Apesar de seu interesse é o de nenhuma maneira olhar o que passa no interior das figuras que as imagens recobram, não se exime, como qualquer bom observador, à investigação sobre o que poderia se passar na cabeça de determinadas personagens, como se perscrutasse a partir do gesto o seu elemento motivador, tal como ingenuamente construímos falas ou engendramos situações a partir de situações observadas na rua para o que vemos.

Por vezes, esse conjunto de instruções para a narrativa é a imagem em formação, uma vez que são recorrentes as situações em que o desfecho do texto é entregue ao leitor que pode alcançá-lo pelas pistas deixadas pelo observador: ora é o título que faz essa denúncia ora é o próprio roteiro. Isso isenta a ideia de acabamento como sugere toda forma de impressão sobre a imagem.
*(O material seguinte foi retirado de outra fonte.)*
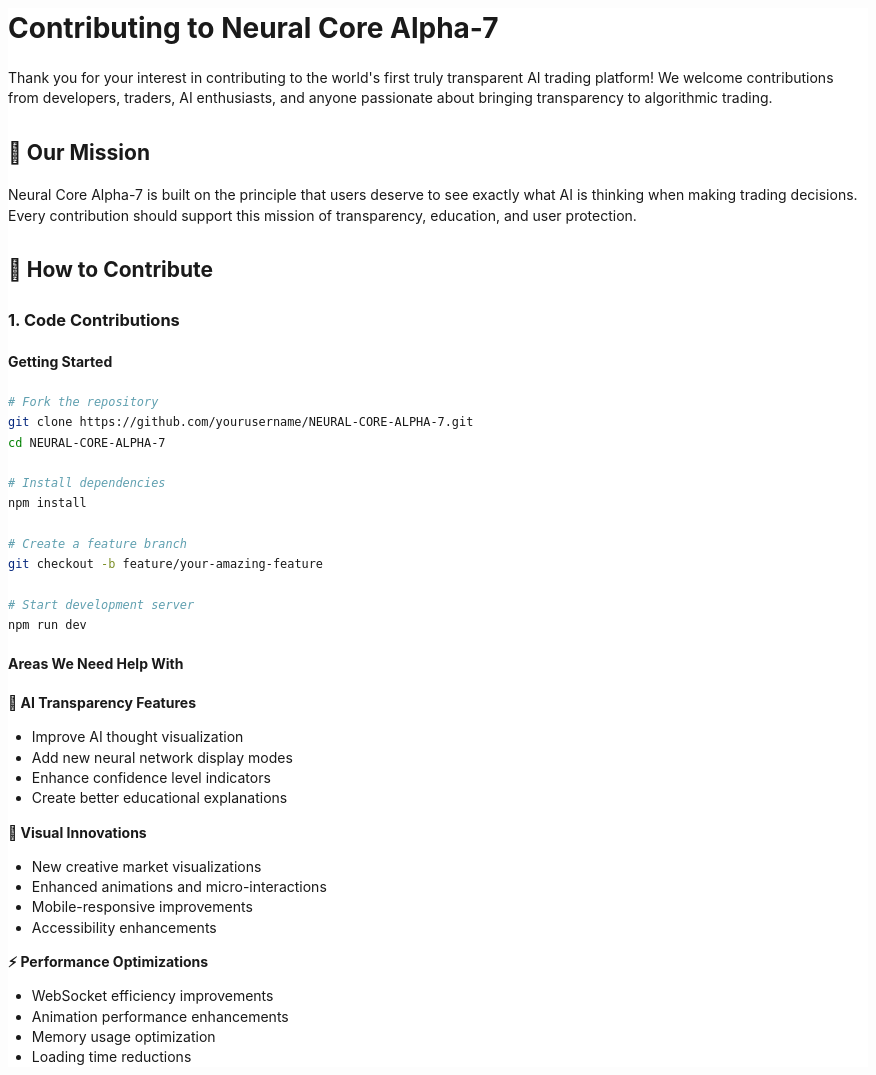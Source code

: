 # Contributing to Neural Core Alpha-7

Thank you for your interest in contributing to the world's first truly transparent AI trading platform! We welcome contributions from developers, traders, AI enthusiasts, and anyone passionate about bringing transparency to algorithmic trading.

## 🎯 Our Mission

Neural Core Alpha-7 is built on the principle that users deserve to see exactly what AI is thinking when making trading decisions. Every contribution should support this mission of transparency, education, and user protection.

## 🚀 How to Contribute

### 1. Code Contributions

#### Getting Started
```bash
# Fork the repository
git clone https://github.com/yourusername/NEURAL-CORE-ALPHA-7.git
cd NEURAL-CORE-ALPHA-7

# Install dependencies
npm install

# Create a feature branch
git checkout -b feature/your-amazing-feature

# Start development server
npm run dev
```

#### Areas We Need Help With

**🧠 AI Transparency Features**
- Improve AI thought visualization
- Add new neural network display modes
- Enhance confidence level indicators
- Create better educational explanations

**🎨 Visual Innovations**
- New creative market visualizations
- Enhanced animations and micro-interactions
- Mobile-responsive improvements
- Accessibility enhancements

**⚡ Performance Optimizations**
- WebSocket efficiency improvements
- Animation performance enhancements
- Memory usage optimization
- Loading time reductions
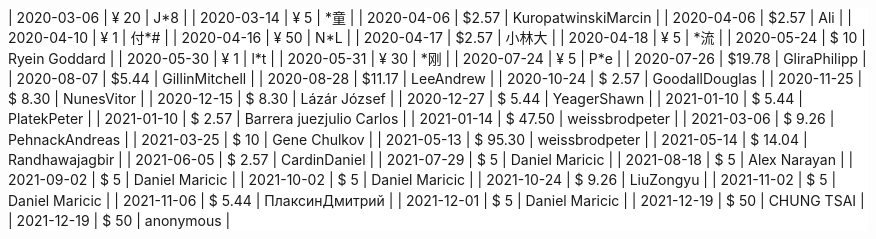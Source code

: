 | 2020-03-06   | ¥ 20     | J\*8                     |
| 2020-03-14   | ¥ 5      | \*童                     |
| 2020-04-06   | \$2.57   | KuropatwinskiMarcin      |
| 2020-04-06   | \$2.57   | Ali                      |
| 2020-04-10   | ¥ 1      | 付\*#                    |
| 2020-04-16   | ¥ 50     | N\*L                     |
| 2020-04-17   | \$2.57   | 小林大                   |
| 2020-04-18   | ¥ 5      | \*流                     |
| 2020-05-24   | \$ 10    | Ryein Goddard            |
| 2020-05-30   | ¥ 1      | l\*t                     |
| 2020-05-31   | ¥ 30     | \*刚                     |
| 2020-07-24   | ¥ 5      | P\*e                     |
| 2020-07-26   | \$19.78  | GliraPhilipp             |
| 2020-08-07   | \$5.44   | GillinMitchell           |
| 2020-08-28   | \$11.17  | LeeAndrew                |
| 2020-10-24   | \$ 2.57  | GoodallDouglas           |
| 2020-11-25   | \$ 8.30  | NunesVitor               |
| 2020-12-15   | \$ 8.30  | Lázár József             |
| 2020-12-27   | \$ 5.44  | YeagerShawn              |
| 2021-01-10   | \$ 5.44  | PlatekPeter              |
| 2021-01-10   | \$ 2.57  | Barrera juezjulio Carlos |
| 2021-01-14   | \$ 47.50 | weissbrodpeter           |
| 2021-03-06   | \$ 9.26  | PehnackAndreas           |
| 2021-03-25   | \$ 10    | Gene Chulkov             |
| 2021-05-13   | \$ 95.30 | weissbrodpeter           |
| 2021-05-14   | \$ 14.04 | Randhawajagbir           |
| 2021-06-05   | \$ 2.57  | CardinDaniel             |
| 2021-07-29   | \$ 5     | Daniel Maricic           |
| 2021-08-18   | \$ 5     | Alex Narayan             |
| 2021-09-02   | \$ 5     | Daniel Maricic           |
| 2021-10-02   | \$ 5     | Daniel Maricic           |
| 2021-10-24   | \$ 9.26  | LiuZongyu                |
| 2021-11-02   | \$ 5     | Daniel Maricic           |
| 2021-11-06   | \$ 5.44  | ПлаксинДмитрий           |
| 2021-12-01   | \$ 5     | Daniel Maricic           |
| 2021-12-19   | \$ 50    | CHUNG TSAI               |
| 2021-12-19   | \$ 50    | anonymous                |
Outras vezes, o plano da descrição leva o leitor para diante de uma imagem acabada, como se estivesse guiado ante um conjunto de telas ou de fotografias.

Mas, através dessas formas textuais, Gonçalo M. Tavares não vem retocar o lugar-comum de que, se vivemos numa era da objetividade da linguagem vivemos também numa era da imagem. Produz, isso sim, uma revisão do conceito de imagem sempre confundido com a fotografia ou tela, por exemplo. Para o escritor, toda a realidade é um conjunto formado por imagens. A existência é um grande fotograma. Funde assim, magistralmente, a ideia de realidade e ficção como uma só forma, não no sentido de serem iguais, mas no sentido de estarem uma como presença da outra.

Recorro como compreensão do segmento “O anjo”. Nele é descrito um homem entregue ao jogo de pintar no chão de casa a imagem de um anjo; daí a pouco, a lente aproxima-se para visualizá-lo entregue à contemplação de um pequeno relevo na imagem para, no desfecho, conhecermos que, o ele contempla não a imagem recentemente pintada, mas o possível perfil de uma mulher no andar de baixo.

Ao compreender a realidade como conjunto de imagens, o escritor produz uma interrogação: tornamo-nos escravos da imagem, ou sempre fomos condicionados por ela? Ou ainda, o que somos, se não imagens, projeções, construídas de maneira contínua e diversa?

Esse espectador é o sujeito-flânuer contemporâneo. O que já necessariamente não precisa de sair à rua, mas, parado, vê a rua pelas situações ou os pequenos filmes que aí se desenvolvem e, como uma câmera, cata e transpõem para o papel o observado ou filtra essas imagens pela criação imaginativa. Sua leitura deve desautomatizar o leitor da pressa e exigir-lhe um retorno à observação – primeira condição de tudo: de reabrir os olhos para o que se passa ao nosso redor, descobrir o outro, descobrir nós próprios. É uma maravilha que esta obra esteja ao alcance do leitor comum no Brasil.